While economists and others debate whether the economy has turned a corner, reductions-in-force remain frequent in the U.S. (and global) economy. Most U.S. employers continue to offer downsized employees severance benefits in exchange for a release of claims. Recognizing this, the U.S. Equal Employment Opportunity Commission (EEOC) issued new guidance on July 15, 2009 titled Understanding Waivers of Discrimination Claims in Employee Severance Agreements.

In form, EEOC’s new Severance Agreement guidance is unusual in that it is directed to employees in a Q&A format. For example: “If your employer decides to terminate you, it may give you a severance agreement similar to the one that follows . . .” In substance, however, the guidance is mostly unsurprising in that it simply restates the statutory requirements for individual and group waivers under the Age Discrimination in Employment Act (ADEA), as amended by the Older Workers Benefit Protection Act (OWBPA).

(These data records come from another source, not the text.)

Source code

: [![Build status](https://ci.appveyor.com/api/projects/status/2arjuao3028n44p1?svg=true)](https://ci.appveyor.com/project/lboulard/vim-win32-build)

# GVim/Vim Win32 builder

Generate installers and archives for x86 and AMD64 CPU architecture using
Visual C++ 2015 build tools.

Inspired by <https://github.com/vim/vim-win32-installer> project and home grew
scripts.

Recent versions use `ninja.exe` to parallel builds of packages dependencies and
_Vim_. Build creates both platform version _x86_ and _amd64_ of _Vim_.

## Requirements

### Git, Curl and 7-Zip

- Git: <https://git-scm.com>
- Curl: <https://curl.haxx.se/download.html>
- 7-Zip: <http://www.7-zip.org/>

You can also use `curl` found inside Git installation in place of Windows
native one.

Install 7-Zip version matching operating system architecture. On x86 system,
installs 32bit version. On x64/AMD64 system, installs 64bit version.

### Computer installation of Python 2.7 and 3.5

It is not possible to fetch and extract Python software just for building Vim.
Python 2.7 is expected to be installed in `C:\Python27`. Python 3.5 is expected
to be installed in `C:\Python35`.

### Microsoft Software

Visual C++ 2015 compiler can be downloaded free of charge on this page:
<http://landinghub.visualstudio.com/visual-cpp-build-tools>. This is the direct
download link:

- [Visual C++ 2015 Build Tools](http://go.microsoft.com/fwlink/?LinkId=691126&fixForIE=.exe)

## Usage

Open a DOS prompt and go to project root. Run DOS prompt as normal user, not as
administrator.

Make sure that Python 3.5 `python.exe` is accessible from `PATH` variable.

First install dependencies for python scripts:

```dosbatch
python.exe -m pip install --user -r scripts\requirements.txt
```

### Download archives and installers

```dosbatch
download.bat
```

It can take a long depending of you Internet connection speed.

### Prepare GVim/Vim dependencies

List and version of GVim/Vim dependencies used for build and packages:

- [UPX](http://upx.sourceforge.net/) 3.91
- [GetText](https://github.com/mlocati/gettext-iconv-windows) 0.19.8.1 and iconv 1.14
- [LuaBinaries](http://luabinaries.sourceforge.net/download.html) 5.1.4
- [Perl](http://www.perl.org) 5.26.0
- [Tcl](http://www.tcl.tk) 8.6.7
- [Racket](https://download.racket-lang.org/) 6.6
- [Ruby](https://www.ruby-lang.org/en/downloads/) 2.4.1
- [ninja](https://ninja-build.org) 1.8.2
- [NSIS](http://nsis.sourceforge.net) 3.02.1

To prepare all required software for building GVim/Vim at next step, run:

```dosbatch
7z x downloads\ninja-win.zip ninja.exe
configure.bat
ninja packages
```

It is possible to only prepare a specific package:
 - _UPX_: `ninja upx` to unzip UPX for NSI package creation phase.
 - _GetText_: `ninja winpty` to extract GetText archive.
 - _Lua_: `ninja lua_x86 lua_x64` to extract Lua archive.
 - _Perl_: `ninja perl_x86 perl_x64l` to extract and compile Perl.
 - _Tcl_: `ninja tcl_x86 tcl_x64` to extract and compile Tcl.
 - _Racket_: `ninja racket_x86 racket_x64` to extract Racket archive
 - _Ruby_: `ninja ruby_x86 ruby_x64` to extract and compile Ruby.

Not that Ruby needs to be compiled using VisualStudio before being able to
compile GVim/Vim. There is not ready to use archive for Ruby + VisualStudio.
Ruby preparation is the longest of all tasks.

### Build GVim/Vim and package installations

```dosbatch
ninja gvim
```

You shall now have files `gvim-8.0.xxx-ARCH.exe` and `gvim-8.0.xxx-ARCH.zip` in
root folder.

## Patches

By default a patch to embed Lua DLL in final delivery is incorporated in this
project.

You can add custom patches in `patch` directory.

Although written in an especially employee-friendly format, even for EEOC, the guidance serves as a useful compliance tool for employers. For example, EEOC emphasizes that a general release cannot include a waiver of rights to file a charge with EEOC or participate in an agency investigation. Similarly, the guidance states that a release cannot merely acknowledge that the employee has had sufficient time to consult with counsel; rather, the employee must be “advised to consult with an attorney” by the separation agreement itself. See Example 6 (emphasis by EEOC).

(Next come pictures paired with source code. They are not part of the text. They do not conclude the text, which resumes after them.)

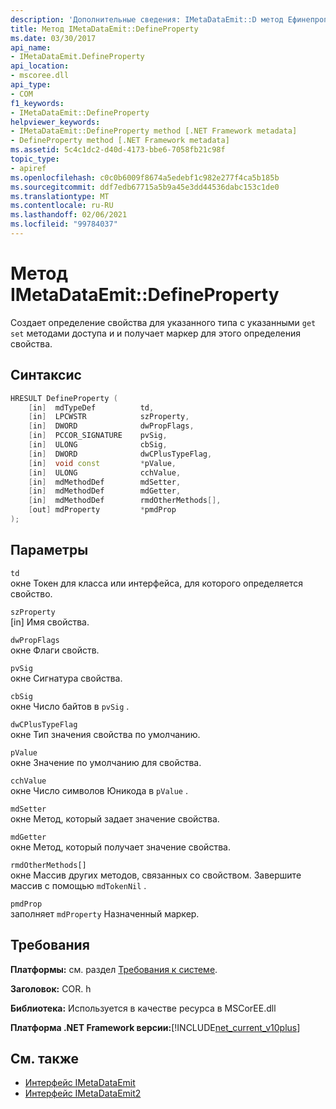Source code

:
 ```yaml
---
description: 'Дополнительные сведения: IMetaDataEmit::D метод Ефинепроперти'
title: Метод IMetaDataEmit::DefineProperty
ms.date: 03/30/2017
api_name:
- IMetaDataEmit.DefineProperty
api_location:
- mscoree.dll
api_type:
- COM
f1_keywords:
- IMetaDataEmit::DefineProperty
helpviewer_keywords:
- IMetaDataEmit::DefineProperty method [.NET Framework metadata]
- DefineProperty method [.NET Framework metadata]
ms.assetid: 5c4c1dc2-d40d-4173-bbe6-7058fb21c98f
topic_type:
- apiref
ms.openlocfilehash: c0c0b6009f8674a5edebf1c982e277f4ca5b185b
ms.sourcegitcommit: ddf7edb67715a5b9a45e3dd44536dabc153c1de0
ms.translationtype: MT
ms.contentlocale: ru-RU
ms.lasthandoff: 02/06/2021
ms.locfileid: "99784037"
---
```

# <a name="imetadataemitdefineproperty-method"></a>Метод IMetaDataEmit::DefineProperty

Создает определение свойства для указанного типа с указанными `get` `set` методами доступа и и получает маркер для этого определения свойства.  
  
## <a name="syntax"></a>Синтаксис  
  
```cpp  
HRESULT DefineProperty (
    [in]  mdTypeDef          td,
    [in]  LPCWSTR            szProperty,
    [in]  DWORD              dwPropFlags,
    [in]  PCCOR_SIGNATURE    pvSig,
    [in]  ULONG              cbSig,
    [in]  DWORD              dwCPlusTypeFlag,
    [in]  void const         *pValue,
    [in]  ULONG              cchValue,
    [in]  mdMethodDef        mdSetter,
    [in]  mdMethodDef        mdGetter,
    [in]  mdMethodDef        rmdOtherMethods[],
    [out] mdProperty         *pmdProp
);  
```  
  
## <a name="parameters"></a>Параметры  

 `td`  
 окне Токен для класса или интерфейса, для которого определяется свойство.  
  
 `szProperty`  
 [in] Имя свойства.  
  
 `dwPropFlags`  
 окне Флаги свойств.  
  
 `pvSig`  
 окне Сигнатура свойства.  
  
 `cbSig`  
 окне Число байтов в `pvSig` .  
  
 `dwCPlusTypeFlag`  
 окне Тип значения свойства по умолчанию.  
  
 `pValue`  
 окне Значение по умолчанию для свойства.  
  
 `cchValue`  
 окне Число символов Юникода в `pValue` .  
  
 `mdSetter`  
 окне Метод, который задает значение свойства.  
  
 `mdGetter`  
 окне Метод, который получает значение свойства.  
  
 `rmdOtherMethods[]`  
 окне Массив других методов, связанных со свойством. Завершите массив с помощью `mdTokenNil` .  
  
 `pmdProp`  
 заполняет `mdProperty` Назначенный маркер.  
  
## <a name="requirements"></a>Требования  

 **Платформы:** см. раздел [Требования к системе](../../get-started/system-requirements.md).  
  
 **Заголовок:** COR. h  
  
 **Библиотека:** Используется в качестве ресурса в MSCorEE.dll  
  
 **Платформа .NET Framework версии:**[!INCLUDE[net_current_v10plus](../../../../includes/net-current-v10plus-md.md)]  
  
## <a name="see-also"></a>См. также

- [Интерфейс IMetaDataEmit](imetadataemit-interface.md)
- [Интерфейс IMetaDataEmit2](imetadataemit2-interface.md)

The guidance contains two other noteworthy messages for employers. First, EEOC posits that employers cannot “cure” a defective waiver by later providing OWBPA information omitted from the original agreement—and commensurately restarting OWBPA’s 21- or 45-day period. See Answer to Question 6 (citing Butcher v. Gerber Products Co., 8 F. Supp. 2d 307 (S.D. N.Y. 1998)). For example, suppose the employer inadvertently omits a page from the ages and job titles disclosure sent to employees as part of a group termination program. According to EEOC, the employer cannot cure this technical defect by sending a corrected list and re-starting the 45-day period, at least not after the employee has signed the agreement. Like the district court in Butcher, however, EEOC provides no rationale for this extreme view. Nonetheless, EEOC’s position reinforces the need for employers to make sure their OWBPA disclosure is 100% correct in the first instance.

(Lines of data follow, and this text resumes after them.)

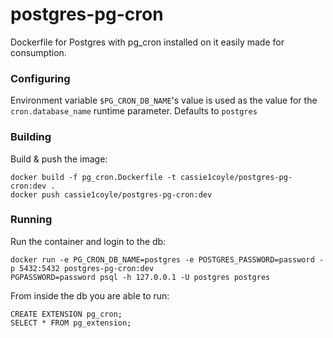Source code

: # postgres-pg-cron

Dockerfile for Postgres with pg_cron installed on it easily made for consumption.

### Configuring

Environment variable `$PG_CRON_DB_NAME`'s value is used as the value for the `cron.database_name` runtime parameter. Defaults to `postgres`

### Building

Build & push the image:
```shell
docker build -f pg_cron.Dockerfile -t cassie1coyle/postgres-pg-cron:dev .
docker push cassie1coyle/postgres-pg-cron:dev 
```

### Running

Run the container and login to the db:
```shell
docker run -e PG_CRON_DB_NAME=postgres -e POSTGRES_PASSWORD=password -p 5432:5432 postgres-pg-cron:dev
PGPASSWORD=password psql -h 127.0.0.1 -U postgres postgres
```

From inside the db you are able to run:
```shell
CREATE EXTENSION pg_cron;
SELECT * FROM pg_extension;
```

Second, in a surprisingly equivocal stance, EEOC takes no position on whether employers conducting a RIF must disclose selection criteria for the RIF. Several lower courts have ruled this way, citing OWBPA’s requirement that employers disclose the “eligibility factors” for a group termination program. The agency cites those decisions, along with its own prior regulations—which say nothing about selection criteria, with no conclusion as to whether those criteria must be disclosed.

One might have expected EEOC to join those lower courts in demanding the additional disclosure. It is conceivable that EEOC, at least for now, has decided selection criteria need not be disclosed, so long as the employer has otherwise complied with OWBPA’s prescriptions. Alternatively, EEOC may have decided against imposing an additional disclosure requirement not plainly required by the statute. Or, EEOC may have decided to leave employers wondering about this vexing issue. After all, as noted above, this latest guidance is intended mainly to assist employees.

You can access EEOC’s guidance directly at www.eeoc.gov/policy/docs/qanda_severance-agreements.html.